I approached Bob Barber at the Mens Sheds (See past post) to discuss ideas, possibilities and collaboration with some of their members. Bob was very supportive and asked for me to produce a design idea with measurements and supporting photos. He would then discuss it at the next meeting to see if they could support me.

Using the canvas piece and I mounted it on my wardrobe door to get an idea of scale. Masking tape was used to determine the frame edges and spacing.

The design is based on the separating mechanism of the loom and I wanted to achieve the impression of the canvas having been woven and crafted.

Dramatic and Impacting, Unapologetic!

I discussed the concept with Bob and Neil (A mens shed committee member) and they loved the concept. The conversation turned to the 2D and 3D aspect as the canvas (due to the shaping during the tailoring manufacture process) as we noticed the piece sat better on the mannequin than it did when laid flat on a surface. It was suggested that the middle hanging section could have a bespoke 3D wired form that creates the illusion that the art piece is is sat on a body form. I was more than happy to attempt this.

It was agreed that I would work in conjunction with one or two interested members in the production of this frame. I was asked to source 2 scaffolding planks so they could make a start before I went away (this I did from a local up-cycling furniture maker).

I will review the production of the frame in future post.


The Hand & Lock competition is an opportunity for me to showcase my work and possibly receive some additional external feedback (Judges, online comments, etc)?. It was never something that I intended to enter when beginning my masters degree and thus was not in my project proposal document. I do not want the competition to negatively impact on my MA progress, however I do not want to miss out on this opportunity either.

Since the competition time frame is quite long, I do not have to submit images of my proposed piece to the organisers until the end of July. This gives me 3 months to decide on whether or not I am going to submit the owl & rat sample or start a new piece with the competition in mind?

Issues: Owl & Rat sample.. the main issue with this piece (even after completion and framed) is that is was originally designed as a sample of techniques to determine if one image could be created combining a variety of methods. Therefore, it lacks a narrative or underpinning. I could create a story after completion to fit the piece and complete the package, however part of me feels uncomfortable in doing this.

Issues: New Piece - If I start a new piece I can use the owl & rat experience and improve on the new piece as it will be more informed as I will have more experience to draw from. The research in this instance will inform the design.

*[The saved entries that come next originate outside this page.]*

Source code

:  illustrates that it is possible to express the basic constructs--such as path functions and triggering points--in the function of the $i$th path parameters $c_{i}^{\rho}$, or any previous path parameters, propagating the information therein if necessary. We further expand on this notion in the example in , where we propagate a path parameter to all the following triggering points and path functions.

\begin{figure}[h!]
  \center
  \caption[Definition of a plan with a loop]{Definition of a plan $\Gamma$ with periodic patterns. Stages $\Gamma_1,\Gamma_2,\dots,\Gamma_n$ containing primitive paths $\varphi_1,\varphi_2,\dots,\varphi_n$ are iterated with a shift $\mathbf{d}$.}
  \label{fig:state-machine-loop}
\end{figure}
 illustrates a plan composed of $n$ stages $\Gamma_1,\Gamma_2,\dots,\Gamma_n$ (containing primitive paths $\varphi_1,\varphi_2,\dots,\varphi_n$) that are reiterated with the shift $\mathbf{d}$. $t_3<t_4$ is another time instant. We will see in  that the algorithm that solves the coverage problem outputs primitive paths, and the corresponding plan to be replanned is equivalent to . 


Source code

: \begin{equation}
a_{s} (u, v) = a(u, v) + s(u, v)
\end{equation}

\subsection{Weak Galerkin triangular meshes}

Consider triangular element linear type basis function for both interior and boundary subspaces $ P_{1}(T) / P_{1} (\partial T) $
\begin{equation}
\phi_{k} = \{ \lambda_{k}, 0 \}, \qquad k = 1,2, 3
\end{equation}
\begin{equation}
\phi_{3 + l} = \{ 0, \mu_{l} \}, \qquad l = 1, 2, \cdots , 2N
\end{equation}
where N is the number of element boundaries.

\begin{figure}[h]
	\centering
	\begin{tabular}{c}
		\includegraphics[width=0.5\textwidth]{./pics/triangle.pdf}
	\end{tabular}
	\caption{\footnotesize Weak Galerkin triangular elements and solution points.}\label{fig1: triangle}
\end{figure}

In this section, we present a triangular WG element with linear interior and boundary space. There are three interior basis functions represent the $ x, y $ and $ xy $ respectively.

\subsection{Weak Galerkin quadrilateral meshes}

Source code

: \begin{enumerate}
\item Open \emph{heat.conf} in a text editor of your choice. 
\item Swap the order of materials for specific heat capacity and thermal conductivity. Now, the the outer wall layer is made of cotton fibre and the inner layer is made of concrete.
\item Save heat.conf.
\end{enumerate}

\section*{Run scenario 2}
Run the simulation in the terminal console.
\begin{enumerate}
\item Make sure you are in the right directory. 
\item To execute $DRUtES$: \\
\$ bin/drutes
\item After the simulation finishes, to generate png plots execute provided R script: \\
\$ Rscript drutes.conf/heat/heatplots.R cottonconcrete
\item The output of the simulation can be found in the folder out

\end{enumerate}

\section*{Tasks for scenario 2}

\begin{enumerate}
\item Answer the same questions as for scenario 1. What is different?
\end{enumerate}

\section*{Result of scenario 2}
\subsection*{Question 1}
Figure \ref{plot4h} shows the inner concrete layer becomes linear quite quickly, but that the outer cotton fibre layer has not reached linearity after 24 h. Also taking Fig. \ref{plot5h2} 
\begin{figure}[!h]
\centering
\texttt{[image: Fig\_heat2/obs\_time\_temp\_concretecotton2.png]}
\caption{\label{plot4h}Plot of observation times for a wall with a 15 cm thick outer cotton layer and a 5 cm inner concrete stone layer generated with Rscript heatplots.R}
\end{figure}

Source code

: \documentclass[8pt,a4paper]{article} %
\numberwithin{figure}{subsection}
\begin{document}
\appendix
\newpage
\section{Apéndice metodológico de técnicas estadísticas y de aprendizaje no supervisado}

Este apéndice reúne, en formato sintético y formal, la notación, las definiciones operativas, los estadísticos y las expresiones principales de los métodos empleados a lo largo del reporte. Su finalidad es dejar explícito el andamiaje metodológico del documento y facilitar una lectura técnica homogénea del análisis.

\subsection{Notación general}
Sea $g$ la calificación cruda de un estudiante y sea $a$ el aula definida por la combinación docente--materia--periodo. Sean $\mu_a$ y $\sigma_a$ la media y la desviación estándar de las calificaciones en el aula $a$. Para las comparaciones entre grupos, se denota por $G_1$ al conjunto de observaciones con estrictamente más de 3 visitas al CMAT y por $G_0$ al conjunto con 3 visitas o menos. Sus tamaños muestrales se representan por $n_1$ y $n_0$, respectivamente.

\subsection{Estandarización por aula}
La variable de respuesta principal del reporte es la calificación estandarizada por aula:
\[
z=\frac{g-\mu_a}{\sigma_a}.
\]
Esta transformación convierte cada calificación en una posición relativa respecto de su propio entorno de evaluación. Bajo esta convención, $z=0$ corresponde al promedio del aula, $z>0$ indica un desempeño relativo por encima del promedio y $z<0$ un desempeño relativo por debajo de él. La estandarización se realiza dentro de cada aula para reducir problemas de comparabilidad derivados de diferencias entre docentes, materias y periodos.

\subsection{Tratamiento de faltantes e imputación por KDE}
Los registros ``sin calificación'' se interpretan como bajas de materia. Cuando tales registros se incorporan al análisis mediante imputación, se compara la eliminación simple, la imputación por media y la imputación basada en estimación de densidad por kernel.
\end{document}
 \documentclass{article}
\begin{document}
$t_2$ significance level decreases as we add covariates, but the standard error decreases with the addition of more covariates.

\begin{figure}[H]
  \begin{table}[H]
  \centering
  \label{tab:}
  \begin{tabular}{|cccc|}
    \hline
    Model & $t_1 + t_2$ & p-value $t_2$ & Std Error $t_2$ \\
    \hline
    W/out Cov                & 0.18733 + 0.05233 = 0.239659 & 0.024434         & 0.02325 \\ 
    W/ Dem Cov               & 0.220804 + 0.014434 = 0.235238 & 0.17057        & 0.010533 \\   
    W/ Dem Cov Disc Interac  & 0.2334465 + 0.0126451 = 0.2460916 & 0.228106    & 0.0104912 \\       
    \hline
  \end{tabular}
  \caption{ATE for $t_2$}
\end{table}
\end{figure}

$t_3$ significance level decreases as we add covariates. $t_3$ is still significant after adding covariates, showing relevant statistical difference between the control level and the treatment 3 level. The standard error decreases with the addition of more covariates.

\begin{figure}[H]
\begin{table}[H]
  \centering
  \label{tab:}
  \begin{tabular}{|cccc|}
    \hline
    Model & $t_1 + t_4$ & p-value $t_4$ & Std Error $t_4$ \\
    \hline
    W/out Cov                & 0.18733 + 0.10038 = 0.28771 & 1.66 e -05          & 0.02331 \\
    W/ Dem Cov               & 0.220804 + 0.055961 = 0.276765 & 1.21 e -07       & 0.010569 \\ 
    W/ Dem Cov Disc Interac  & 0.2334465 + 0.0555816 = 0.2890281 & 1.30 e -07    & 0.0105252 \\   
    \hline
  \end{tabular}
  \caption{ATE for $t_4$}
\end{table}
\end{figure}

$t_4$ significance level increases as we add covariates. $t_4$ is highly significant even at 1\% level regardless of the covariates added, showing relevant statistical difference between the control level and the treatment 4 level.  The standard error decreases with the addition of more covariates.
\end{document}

What an amazing experience!! Havana was particularly inspirational due to the political influences and embargo's placed on the country over the years. The mix of historical old, 50s/60s Americana, Spanish and the new modern, coupled with a struggling economy and reliance on tourism made from a hybrid aesthetic which questioned beauty, taste and heritage.

It felt as if time had stopped, things had decayed and now because of tourism, money was being invested in specific areas of interest. Investment in art was apparent, with several pop up galleries exhibiting pieces from not only local artists but also international names.

Rats, Rats everywhere.

Our guide for the day commented on the re-cyling of the city waste, stating they do not have any strict policies and the bins you do see are in tourist areas, main for show or to give the impression Cuba cares about the environment. Walking along the streets in Havana, it was hard to escape the piles of rubbish dumped on the road side. Interesting in a exhibition gallery along one these streets was a piece highlighting the rat issue that had suffered in the past. It also explains why there are a lot of stray cats!